Este será o primeiro interrogatório do ex-governador após ter o acordo de colaboração com a Polícia Federal homologado pelo ministro Edson Fachin, do STF (Supremo Tribunal Federal). O processo ganha relevância porque os procuradores da força-tarefa da Operação Lava Jato no Rio de Janeiro desconfiam que o agora delator omitiu crimes cometidos pela ex-primeira-dama mesmo após passar a confessar seus delitos.
LAVAGEM DE PROPINA – A defesa do ex-governador chegou a tentar adiar o depoimento. Mas ele foi mantido pelo magistrado. Cabral será ouvido pelo juiz Marcelo Bretas sobre a acusação de ter lavado R$ 3,1 milhões da propina obtida junto a fornecedores do estado por meio da rede de restaurantes de comida japonesa Manekineko e o escritório da ex-primeira-dama.

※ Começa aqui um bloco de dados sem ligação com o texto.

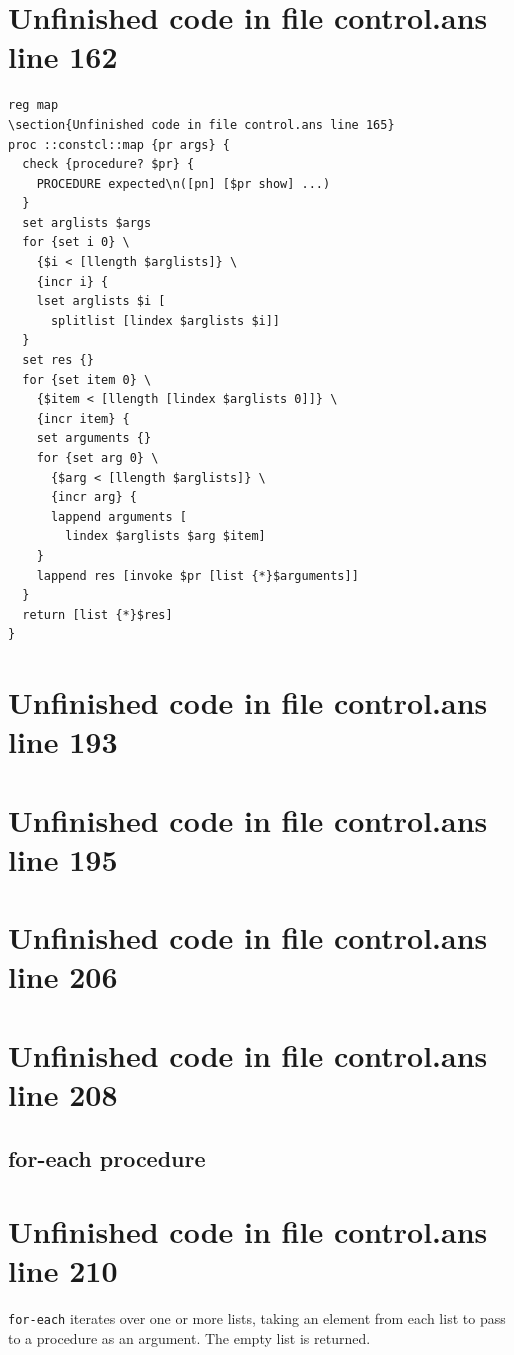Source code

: \documentclass[twoside,9pt]{report}
\begin{document}
\section{Unfinished code in file control.ans line 162}
\begin{lstlisting}
reg map
\section{Unfinished code in file control.ans line 165}
proc ::constcl::map {pr args} {
  check {procedure? $pr} {
    PROCEDURE expected\n([pn] [$pr show] ...)
  }
  set arglists $args
  for {set i 0} \
    {$i < [llength $arglists]} \
    {incr i} {
    lset arglists $i [
      splitlist [lindex $arglists $i]]
  }
  set res {}
  for {set item 0} \
    {$item < [llength [lindex $arglists 0]]} \
    {incr item} {
    set arguments {}
    for {set arg 0} \
      {$arg < [llength $arglists]} \
      {incr arg} {
      lappend arguments [
        lindex $arglists $arg $item]
    }
    lappend res [invoke $pr [list {*}$arguments]]
  }
  return [list {*}$res]
}
\end{lstlisting}
\section{Unfinished code in file control.ans line 193}
\section{Unfinished code in file control.ans line 195}
\section{Unfinished code in file control.ans line 206}
\section{Unfinished code in file control.ans line 208}
\subsection{for-each procedure}
\label{for-each-procedure}
\index{for-each procedure}
\section{Unfinished code in file control.ans line 210}


\texttt{for-each} iterates over one or more lists, taking an element from each list to pass to a procedure as an argument. The empty list is returned.
\end{document}
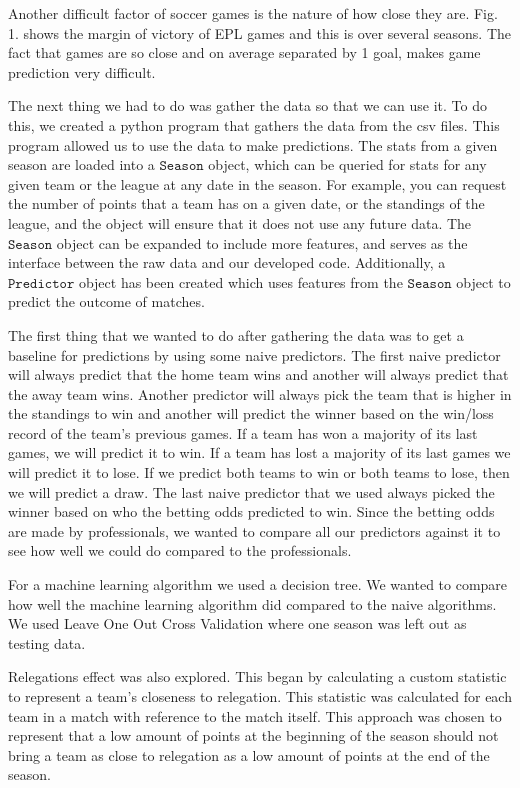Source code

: \documentclass[conference]{IEEEtran}
\begin{document}
Another difficult factor of soccer games is the nature of how close they are. Fig. 1. shows the margin of victory of EPL games and this is over several seasons. The fact that games are so close and on average separated by 1 goal, makes game prediction very difficult.


The next thing we had to do was gather the data so that we can use it. To do this, we created a python program that gathers the data from the csv files. This program allowed us to use the data to make predictions. The stats from a given season are loaded into a $\mathtt{Season}$ object, which can be queried for stats for any given team or the league at any date in the season. For example, you can request the number of points that a team has on a given date, or the standings of the league, and the object will ensure that it does not use any future data. The $\mathtt{Season}$ object can be expanded to include more features, and serves as the interface between the raw data and our developed code. Additionally, a $\mathtt{Predictor}$ object has been created which uses features from the $\mathtt{Season}$ object to predict the outcome of matches.

The first thing that we wanted to do after gathering the data was to get a baseline for predictions by using some naive predictors. The first naive predictor will always predict that the home team wins and another will always predict that the away team wins. Another predictor will always pick the team that is higher in the standings to win and another will predict the winner based on the win/loss record of the team's previous games. If a team has won a majority of its last games, we will predict it to win. If a team has lost a majority of its last games we will predict it to lose. If we predict both teams to win or both teams to lose, then we will predict a draw. The last naive predictor that we used always picked the winner based on who the betting odds predicted to win. Since the betting odds are made by professionals, we wanted to compare all our predictors against it to see how well we could do compared to the professionals.

For a machine learning algorithm we used a decision tree. We wanted to compare how well the machine learning algorithm did compared to the naive algorithms. We used Leave One Out Cross Validation where one season was left out as testing data.

Relegations effect was also explored. This began by calculating a custom statistic to represent a team's closeness to relegation. This statistic was calculated for each team in a match with reference to the match itself. This approach was chosen to represent that a low amount of points at the beginning of the season should not bring a team as close to relegation as a low amount of points at the end of the season.
\end{document}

De acordo com o Ministério Público Federal, o dinheiro vivo obtido como suborno do ex-governador era usado para remunerar funcionários dos restaurantes. Em contrapartida, o Manekineko fazia transações bancárias de mesmo valor para o escritório de Adriana, que por sua vez emitia notas fiscais para simular serviços advocatícios não prestados à empresa.

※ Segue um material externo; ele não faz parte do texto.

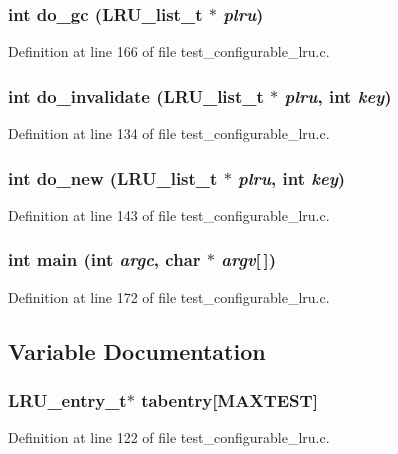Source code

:\subsubsection[{do\_\-gc}]{\setlength{\rightskip}{0pt plus 5cm}int do\_\-gc (LRU\_\-list\_\-t $\ast$ {\em plru})}\label{test__configurable__lru_8c_69fb1ec85a72456d2eaa23d63156d54d}




Definition at line 166 of file test\_\-configurable\_\-lru.c.
\subsubsection[{do\_\-invalidate}]{\setlength{\rightskip}{0pt plus 5cm}int do\_\-invalidate (LRU\_\-list\_\-t $\ast$ {\em plru}, \/  int {\em key})}\label{test__configurable__lru_8c_8e17dac3023565c5bd97b43488ab7f3d}




Definition at line 134 of file test\_\-configurable\_\-lru.c.
\subsubsection[{do\_\-new}]{\setlength{\rightskip}{0pt plus 5cm}int do\_\-new (LRU\_\-list\_\-t $\ast$ {\em plru}, \/  int {\em key})}\label{test__configurable__lru_8c_95d0189529916fad0da728ba589c3b4c}




Definition at line 143 of file test\_\-configurable\_\-lru.c.
\subsubsection[{main}]{\setlength{\rightskip}{0pt plus 5cm}int main (int {\em argc}, \/  char $\ast$ {\em argv}[$\,$])}\label{test__configurable__lru_8c_0ddf1224851353fc92bfbff6f499fa97}




Definition at line 172 of file test\_\-configurable\_\-lru.c.

\subsection{Variable Documentation}
\subsubsection[{tabentry}]{\setlength{\rightskip}{0pt plus 5cm}LRU\_\-entry\_\-t$\ast$ {\bf tabentry}[MAXTEST]}\label{test__configurable__lru_8c_4708db27e214130ba35e65dd4b740156}




Definition at line 122 of file test\_\-configurable\_\-lru.c.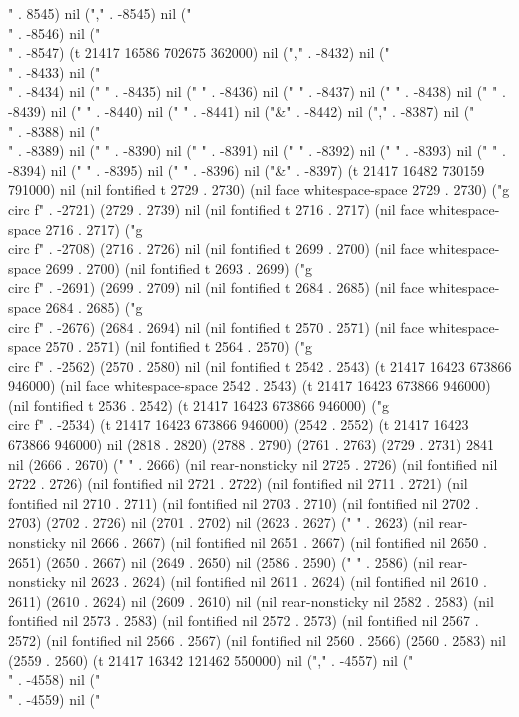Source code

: " . 8545) nil ("," . -8545) nil ("\\" . -8546) nil ("\\" . -8547) (t 21417 16586 702675 362000) nil ("," . -8432) nil ("\\" . -8433) nil ("\\" . -8434) nil ("
" . -8435) nil (" " . -8436) nil (" " . -8437) nil (" " . -8438) nil (" " . -8439) nil (" " . -8440) nil (" " . -8441) nil ("&" . -8442) nil ("," . -8387) nil ("\\" . -8388) nil ("\\" . -8389) nil ("
" . -8390) nil (" " . -8391) nil (" " . -8392) nil (" " . -8393) nil (" " . -8394) nil (" " . -8395) nil (" " . -8396) nil ("&" . -8397) (t 21417 16482 730159 791000) nil (nil fontified t 2729 . 2730) (nil face whitespace-space 2729 . 2730) ("g\\circ f" . -2721) (2729 . 2739) nil (nil fontified t 2716 . 2717) (nil face whitespace-space 2716 . 2717) ("g\\circ f" . -2708) (2716 . 2726) nil (nil fontified t 2699 . 2700) (nil face whitespace-space 2699 . 2700) (nil fontified t 2693 . 2699) ("g\\circ f" . -2691) (2699 . 2709) nil (nil fontified t 2684 . 2685) (nil face whitespace-space 2684 . 2685) ("g\\circ f" . -2676) (2684 . 2694) nil (nil fontified t 2570 . 2571) (nil face whitespace-space 2570 . 2571) (nil fontified t 2564 . 2570) ("g\\circ f" . -2562) (2570 . 2580) nil (nil fontified t 2542 . 2543) (t 21417 16423 673866 946000) (nil face whitespace-space 2542 . 2543) (t 21417 16423 673866 946000) (nil fontified t 2536 . 2542) (t 21417 16423 673866 946000) ("g\\circ f" . -2534) (t 21417 16423 673866 946000) (2542 . 2552) (t 21417 16423 673866 946000) nil (2818 . 2820) (2788 . 2790) (2761 . 2763) (2729 . 2731) 2841 nil (2666 . 2670) ("        " . 2666) (nil rear-nonsticky nil 2725 . 2726) (nil fontified nil 2722 . 2726) (nil fontified nil 2721 . 2722) (nil fontified nil 2711 . 2721) (nil fontified nil 2710 . 2711) (nil fontified nil 2703 . 2710) (nil fontified nil 2702 . 2703) (2702 . 2726) nil (2701 . 2702) nil (2623 . 2627) ("        " . 2623) (nil rear-nonsticky nil 2666 . 2667) (nil fontified nil 2651 . 2667) (nil fontified nil 2650 . 2651) (2650 . 2667) nil (2649 . 2650) nil (2586 . 2590) ("        " . 2586) (nil rear-nonsticky nil 2623 . 2624) (nil fontified nil 2611 . 2624) (nil fontified nil 2610 . 2611) (2610 . 2624) nil (2609 . 2610) nil (nil rear-nonsticky nil 2582 . 2583) (nil fontified nil 2573 . 2583) (nil fontified nil 2572 . 2573) (nil fontified nil 2567 . 2572) (nil fontified nil 2566 . 2567) (nil fontified nil 2560 . 2566) (2560 . 2583) nil (2559 . 2560) (t 21417 16342 121462 550000) nil ("," . -4557) nil ("\\" . -4558) nil ("\\" . -4559) nil ("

“PROBLEMAS” RESOLVIDOS – A dinâmica solucionava um problema para os dois lados. Cabral conseguia dar aparência legal, por meio do escritório da mulher, aos valores que recebeu ilegalmente. A empresa, por sua vez, pagava seus funcionários por fora do registro em carteira, o que reduzia custo de encargos e eventuais ações trabalhistas futuras –que usam como base de condenação o valor do salário oficial.
O esquema da lavagem foi detalhada pelo dono do Manekineko, o empresário Ítalo Garritano. Ele firmou acordo de delação premiada após a Folha revelar as suspeitas sobre a rede de restaurantes. Garritano era cunhado do advogado Thiago Aragão, sócio de Adriana Ancelmo. Os três também vão depor nesta segunda-feira.

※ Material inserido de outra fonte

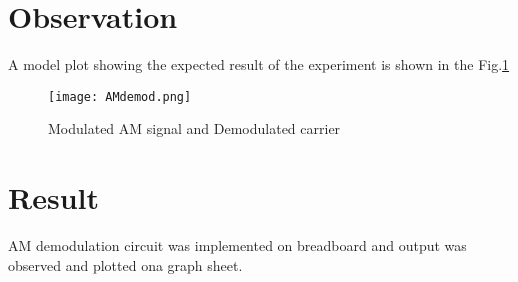 \section*{Observation}
A model plot showing the expected result of the experiment is shown in the Fig.\ref{AMdemod}
\begin{figure}
\texttt{[image: AMdemod.png]}
\caption{Modulated AM signal and Demodulated carrier}
\label{AMdemod}
\end{figure}

\section*{Result}

AM demodulation circuit was implemented on breadboard and output was observed and plotted ona graph sheet.
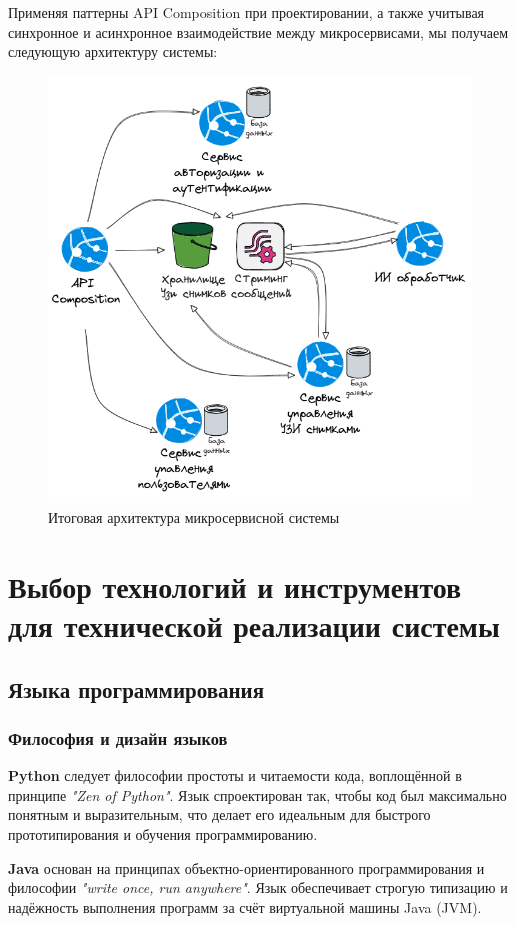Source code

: Применяя паттерны API Composition при проектировании, а также учитывая синхронное и асинхронное взаимодействие между микросервисами,
мы получаем следующую архитектуру системы:
\begin{figure}[H]%
	\begin{center}
		\includegraphics[width=.6\columnwidth]{./img/new/microservice_arch.png}%
	\end{center}
	\caption{Итоговая архитектура микросервисной системы}%
	\label{pic:microservice_arch}%
\end{figure}

\section{Выбор технологий и инструментов для технической реализации системы}

\subsection{Языка программирования}

\subsubsection*{Философия и дизайн языков}

\textbf{Python} следует философии простоты и читаемости кода, воплощённой в принципе \textit{"Zen of Python"}. Язык спроектирован так, чтобы код был максимально понятным и выразительным\cite{ramalho2015pythonic}, что делает его идеальным для быстрого прототипирования и обучения программированию.

\textbf{Java} основан на принципах объектно-ориентированного программирования и философии \textit{"write once, run anywhere"}. Язык обеспечивает строгую типизацию и надёжность выполнения программ за счёт виртуальной машины Java (JVM)\cite{bloch2018java}.

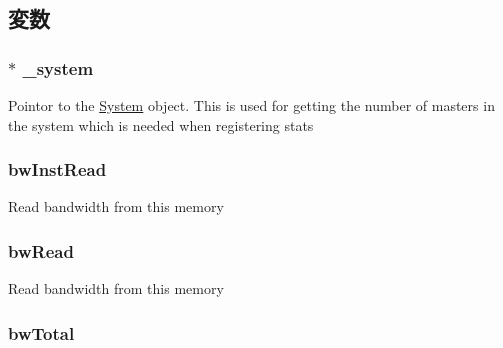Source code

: \subsection{変数}
\hypertarget{classAbstractMemory_a1da55f4024bf8a9b14b64054841148b8}{
\subsubsection[{\_\-system}]{$\ast$ {\bf \_\-system}}}
\label{classAbstractMemory_a1da55f4024bf8a9b14b64054841148b8}
Pointor to the \hyperlink{classSystem}{System} object. This is used for getting the number of masters in the system which is needed when registering stats \hypertarget{classAbstractMemory_a00512ebb77886b71a63bd1595828d592}{
\subsubsection[{bwInstRead}]{ {\bf bwInstRead}}}
\label{classAbstractMemory_a00512ebb77886b71a63bd1595828d592}
Read bandwidth from this memory \hypertarget{classAbstractMemory_a14a0a95f3cd104b70d5b5c19c3ee8099}{
\subsubsection[{bwRead}]{ {\bf bwRead}}}
\label{classAbstractMemory_a14a0a95f3cd104b70d5b5c19c3ee8099}
Read bandwidth from this memory \hypertarget{classAbstractMemory_a678ff8c93c78d0be1884742ef8aa41e8}{
\subsubsection[{bwTotal}]{ {\bf bwTotal}}}
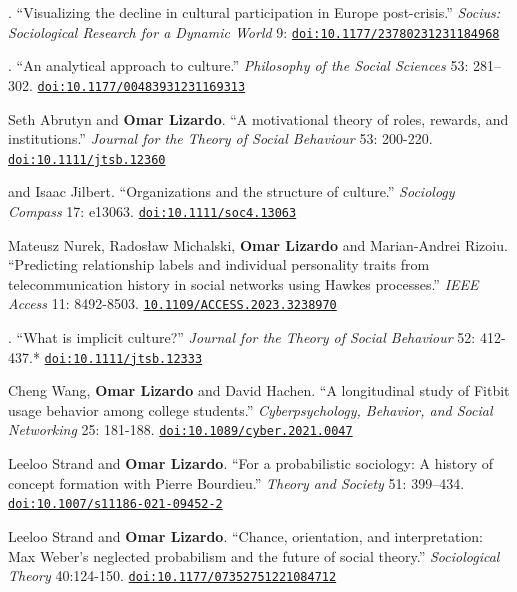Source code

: 

. ``Visualizing the decline in cultural participation in Europe post-crisis.'' {\em Socius: Sociological Research for a Dynamic World} 9: \href{https://doi.org/10.1177/23780231231184968}{\nolinkurl{doi:10.1177/23780231231184968}}

. ``An analytical approach to culture.'' {\em Philosophy of the Social Sciences} 53: 281–302. \href{https://doi.org/10.1177/00483931231169313}{\nolinkurl{doi:10.1177/00483931231169313}}

\ind Seth Abrutyn and {\bf Omar Lizardo}. ``A motivational theory of roles, rewards, and institutions.'' {\em Journal for the Theory of Social Behaviour} 53: 200-220. \href{https://doi.org/10.1111/jtsb.12360}{\nolinkurl{doi:10.1111/jtsb.12360}}

 and Isaac Jilbert. ``Organizations and the structure of culture.'' {\em Sociology Compass} 17: e13063. \href{https://doi.org/10.1111/soc4.13063}{\nolinkurl{doi:10.1111/soc4.13063}}

\ind Mateusz Nurek, Rados\l{}aw Michalski, {\bf Omar Lizardo} and Marian-Andrei Rizoiu. ``Predicting relationship labels and individual personality traits from telecommunication history in social networks using Hawkes processes.'' {\em IEEE Access} 11: 8492-8503. \href{https://doi.org/10.1109/ACCESS.2023.3238970}{\nolinkurl{10.1109/ACCESS.2023.3238970}}

. ``What is implicit culture?''  {\em Journal for the Theory of Social Behaviour} 52: 412-437.\textcolor{uclablue}{*} \href{https://doi.org/10.1111/jtsb.12333}{\nolinkurl{doi:10.1111/jtsb.12333}}

\ind Cheng Wang, {\bf Omar Lizardo} and David Hachen. ``A longitudinal study of Fitbit usage behavior among college students.'' {\em Cyberpsychology, Behavior, and Social Networking} 25: 181-188. \href{https://doi.org/10.1089/cyber.2021.0047}{\nolinkurl{doi:10.1089/cyber.2021.0047}}

\ind Leeloo Strand and {\bf Omar Lizardo}. ``For a probabilistic sociology: A history of concept formation with Pierre Bourdieu.'' {\em Theory and Society} 51: 399–434.  \href{https://doi.org/10.1007/s11186-021-09452-2}{\nolinkurl{doi:10.1007/s11186-021-09452-2}} 

\ind Leeloo Strand and {\bf Omar Lizardo}. ``Chance, orientation, and interpretation:  Max Weber’s neglected probabilism and the future of social theory.'' {\em Sociological Theory} 40:124-150. \href{https://doi.org/10.1177/07352751221084712}{\nolinkurl{doi:10.1177/07352751221084712}}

PROTEÇÃO – O depoimento é esperado com expectativa por procuradores fluminenses. Um dos pontos de resistência à delação de Cabral no Ministério Público Federal era a suspeita de que ele buscava proteger a mulher. Foi o que ele fez em seu primeiro depoimento a Bretas em que confessou os crimes que lhe eram imputados.
Cabral disse que enganou a mulher ao pedir que dinheiro de propina fosse repassado ao seu escritório. Na ocasião, ele se referia aos repasses da Reginaves, empresa também conhecida como Frangos Rica.
CONTAMINAÇÃO – “A Adriana tinha o escritório dela e eu contaminei esse escritório quando eu pedi o repasse de caixa dois, que ela não sabia, para o dono da Rica [empresário Alexandre Igayara]. Eu contaminei. Ela insistiu comigo e questionou para saber por que estava sendo utilizado. Eu enganei e a prejudiquei. E ela entrou como orcrim [organização criminosa] de uma maneira que me dói o coração”, afirmou o emedebista.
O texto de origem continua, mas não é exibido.